[Source records]
--- START ---
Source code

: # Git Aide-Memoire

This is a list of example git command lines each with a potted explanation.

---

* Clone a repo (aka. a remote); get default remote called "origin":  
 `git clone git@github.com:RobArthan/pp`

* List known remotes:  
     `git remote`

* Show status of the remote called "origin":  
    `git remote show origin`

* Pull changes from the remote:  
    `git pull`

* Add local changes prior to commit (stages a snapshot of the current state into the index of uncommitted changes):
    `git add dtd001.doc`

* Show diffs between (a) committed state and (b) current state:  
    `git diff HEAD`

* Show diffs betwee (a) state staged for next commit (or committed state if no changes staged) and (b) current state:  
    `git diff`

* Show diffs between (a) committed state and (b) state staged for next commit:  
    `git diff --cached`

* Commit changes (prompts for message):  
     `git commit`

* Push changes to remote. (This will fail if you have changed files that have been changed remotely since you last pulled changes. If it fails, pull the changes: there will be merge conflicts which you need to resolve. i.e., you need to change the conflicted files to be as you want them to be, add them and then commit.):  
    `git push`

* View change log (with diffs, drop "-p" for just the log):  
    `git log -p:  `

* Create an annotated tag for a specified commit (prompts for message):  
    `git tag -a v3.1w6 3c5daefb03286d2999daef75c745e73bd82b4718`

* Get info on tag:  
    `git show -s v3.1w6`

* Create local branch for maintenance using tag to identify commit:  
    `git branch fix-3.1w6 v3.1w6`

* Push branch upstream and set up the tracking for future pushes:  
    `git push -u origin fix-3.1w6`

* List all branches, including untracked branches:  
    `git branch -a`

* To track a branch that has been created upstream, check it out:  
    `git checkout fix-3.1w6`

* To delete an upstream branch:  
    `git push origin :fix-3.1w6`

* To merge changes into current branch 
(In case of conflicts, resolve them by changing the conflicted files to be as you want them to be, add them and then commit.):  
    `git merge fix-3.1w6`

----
--- END ---
» **TRY IT**: Your answer must be every record above, repeated exactly.

» **RESPONSE TO THIS TASK**:
Source code

: # Git Aide-Memoire

This is a list of example git command lines each with a potted explanation.

---

* Clone a repo (aka. a remote); get default remote called "origin":  
 `git clone git@github.com:RobArthan/pp`

* List known remotes:  
     `git remote`

* Show status of the remote called "origin":  
    `git remote show origin`

* Pull changes from the remote:  
    `git pull`

* Add local changes prior to commit (stages a snapshot of the current state into the index of uncommitted changes):
    `git add dtd001.doc`

* Show diffs between (a) committed state and (b) current state:  
    `git diff HEAD`

* Show diffs betwee (a) state staged for next commit (or committed state if no changes staged) and (b) current state:  
    `git diff`

* Show diffs between (a) committed state and (b) state staged for next commit:  
    `git diff --cached`

* Commit changes (prompts for message):  
     `git commit`

* Push changes to remote. (This will fail if you have changed files that have been changed remotely since you last pulled changes. If it fails, pull the changes: there will be merge conflicts which you need to resolve. i.e., you need to change the conflicted files to be as you want them to be, add them and then commit.):  
    `git push`

* View change log (with diffs, drop "-p" for just the log):  
    `git log -p:  `

* Create an annotated tag for a specified commit (prompts for message):  
    `git tag -a v3.1w6 3c5daefb03286d2999daef75c745e73bd82b4718`

* Get info on tag:  
    `git show -s v3.1w6`

* Create local branch for maintenance using tag to identify commit:  
    `git branch fix-3.1w6 v3.1w6`

* Push branch upstream and set up the tracking for future pushes:  
    `git push -u origin fix-3.1w6`

* List all branches, including untracked branches:  
    `git branch -a`

* To track a branch that has been created upstream, check it out:  
    `git checkout fix-3.1w6`

* To delete an upstream branch:  
    `git push origin :fix-3.1w6`

* To merge changes into current branch 
(In case of conflicts, resolve them by changing the conflicted files to be as you want them to be, add them and then commit.):  
    `git merge fix-3.1w6`

----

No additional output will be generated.